Remember love, p.30
Remember Love, page 30
“Yes,” he said.
The lake looked cold as a small cloud moved over the sun, and he wondered if it would freeze over this winter. It did sometimes. They used to go out there and skate and slide though they had always been warned to stay close to the edges, where the ice would be thickest. He and Nick—rarely Ben—had always tested those limits, of course, when there were no adults close enough to bellow at them. Or save them if they fell through. Children were often idiots by their very nature.
“You are not planning to come with Steph and me this evening?” he asked her. “She wants to learn to waltz.”
“No,” she said.
“Are you going to the assembly tomorrow evening?” he asked.
“I suppose I will feel obliged to,” she said, “since it is to be held here. Though you are not going to be the master of ceremonies, are you?”
“No,” he said. “That will be Colonel Wexford.

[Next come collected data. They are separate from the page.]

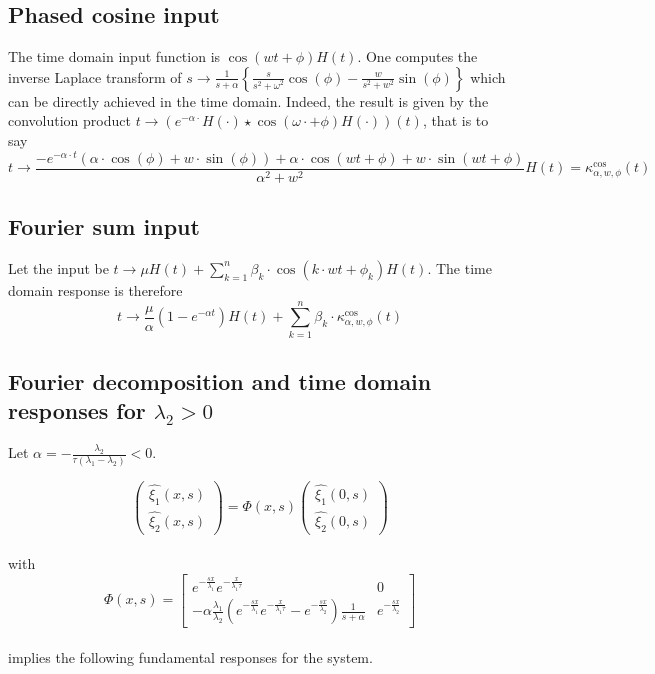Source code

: \documentclass[preprint]{elsarticle}
\begin{document}
\subsection{Phased cosine input}

The time domain input function is $\cos\left(wt+\phi\right)H\left(t\right)$.
One computes the inverse Laplace transform of $s\rightarrow\frac{1}{s+\alpha}\left\{ \frac{s}{s^{2}+\omega^{2}}\cos\left(\phi\right)-\frac{w}{s^{2}+w^{2}}\sin\left(\phi\right)\right\} $
which can be directly achieved in the time domain. Indeed, the result
is given by the convolution product $t\rightarrow\left(e^{-\alpha\cdot}H\left(\cdot\right)\star \cos\left(\omega\cdot+\phi\right)H\left(\cdot\right)\right)\left(t\right)$,
that is to say 
\[
t\rightarrow\frac{-e^{-\alpha\cdot t}\left(\alpha\cdot \cos\left(\phi\right)+w\cdot \sin\left(\phi\right)\right)+\alpha\cdot \cos\left(wt+\phi\right)+w\cdot \sin\left(wt+\phi\right)}{\alpha^{2}+w^{2}}H\left(t\right)=\kappa_{\alpha,w,\phi}^{\text{cos}}\left(t\right)
\]



\subsection{Fourier sum input}

Let the input be $t\rightarrow\mu H\left(t\right)+\sum_{k=1}^{n}\beta_{k}\cdot \cos\left(k\cdot wt+\phi_{k}\right)H\left(t\right)$.
The time domain response is therefore 
\[
t\rightarrow\frac{\mu}{\alpha}\left(1-e^{-\alpha t}\right)H\left(t\right)+\sum_{k=1}^{n}\beta_{k}\cdot\kappa_{\alpha,w,\phi}^{\text{cos}}\left(t\right)
\]



\subsection{Fourier decomposition and time domain responses for $\lambda_{2}>0$}

Let $\alpha=-\frac{\lambda_{2}}{\tau\left(\lambda_{1}-\lambda_{2}\right)}<0$.

\[
\left(\begin{array}{c}
\widehat{\xi_{1}}\left(x,s\right)\\
\widehat{\xi_{2}}\left(x,s\right)
\end{array}\right)=\Phi\left(x,s\right)\left(\begin{array}{c}
\widehat{\xi_{1}}\left(0,s\right)\\
\widehat{\xi_{2}}\left(0,s\right)
\end{array}\right)
\]
\\
with 
\[
\Phi\left(x,s\right)=\left[\begin{array}{cc}
e^{-\frac{sx}{\lambda_{1}}}e^{-\frac{x}{\lambda_{1}\tau}} & 0\\
-\alpha\frac{\lambda_{1}}{\lambda_{2}}\left(e^{-\frac{sx}{\lambda_{1}}}e^{-\frac{x}{\lambda_{1}\tau}}-e^{-\frac{sx}{\lambda_{2}}}\right)\frac{1}{s+\alpha} & e^{-\frac{sx}{\lambda_{2}}}
\end{array}\right]
\]
\\
implies the following fundamental responses for the system.
\end{document}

It will not be in any way a family affair. There are committees and subcommittees planning everything. I think people are enjoying themselves. I believe they felt a bit stifled for a number of years.” They had felt condescended to, he thought, though he did not say that aloud.
“Yes,” she said. “Maybe I will not go.”
Could this young woman with the lackluster voice possibly be the vivid, eager girl who had twirled for his approval in her new gown on the evening of that fete? The girl who had sparkled on the brink of womanhood and all it promised in the way of parties and beaux and courtship and marriage?
“There were men out on the Peninsula, both officers and those in the ranks, who cracked,” he said. “Not for any discernible reason, in most cases. Some would rave, out of their minds, and have to be hauled away in a straitjacket. A few ran away. Others curled up on the ground somewhere, covered their heads with their arms, and refused to move. Any threat of punishment—a whipping for the enlisted men, court-martial in the case of the officers—had no effect whatsoever. There were no physicians for them as there were for those who were physically wounded. Their condition was considered shameful. It was attributed to cowardice or to weakness—to not being a man.”
He paused for a moment, but she said nothing.
“They were just the few, though,” he said. “There were many more who did not crack but were nevertheless shattered inside. They kept the facade of manliness. They carried on. They followed orders and did their work. They often showed great courage and were held up as an example to other men. But inside they were lost and empty. Even if there had been physicians able to treat their condition, they would not have appealed to them for help. They would have denied that anything was wrong at all.”
Still the silence from behind him. Though no, she had broken it.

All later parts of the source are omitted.